● **Work item**:
Copy whichever lines of the data hold the word "Filter".

● **Records provided**:

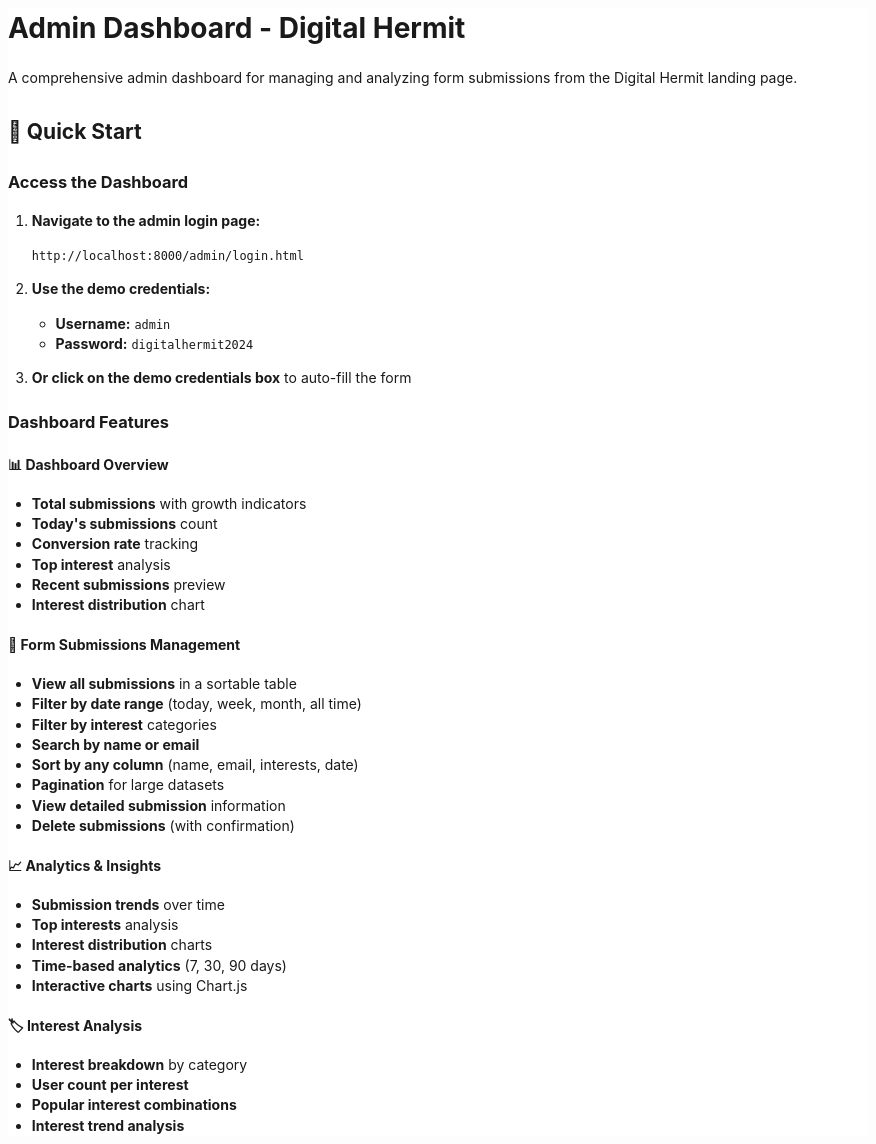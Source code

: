 # Admin Dashboard - Digital Hermit

A comprehensive admin dashboard for managing and analyzing form submissions from the Digital Hermit landing page.

## 🚀 Quick Start

### Access the Dashboard

1. **Navigate to the admin login page:**
   ```
   http://localhost:8000/admin/login.html
   ```

2. **Use the demo credentials:**
   - **Username:** `admin`
   - **Password:** `digitalhermit2024`

3. **Or click on the demo credentials box** to auto-fill the form

### Dashboard Features

#### 📊 **Dashboard Overview**
- **Total submissions** with growth indicators
- **Today's submissions** count
- **Conversion rate** tracking
- **Top interest** analysis
- **Recent submissions** preview
- **Interest distribution** chart

#### 👥 **Form Submissions Management**
- **View all submissions** in a sortable table
- **Filter by date range** (today, week, month, all time)
- **Filter by interest** categories
- **Search by name or email**
- **Sort by any column** (name, email, interests, date)
- **Pagination** for large datasets
- **View detailed submission** information
- **Delete submissions** (with confirmation)

#### 📈 **Analytics & Insights**
- **Submission trends** over time
- **Top interests** analysis
- **Interest distribution** charts
- **Time-based analytics** (7, 30, 90 days)
- **Interactive charts** using Chart.js

#### 🏷️ **Interest Analysis**
- **Interest breakdown** by category
- **User count per interest**
- **Popular interest combinations**
- **Interest trend analysis**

● **Task solution**:
- **Filter by date range** (today, week, month, all time)
- **Filter by interest** categories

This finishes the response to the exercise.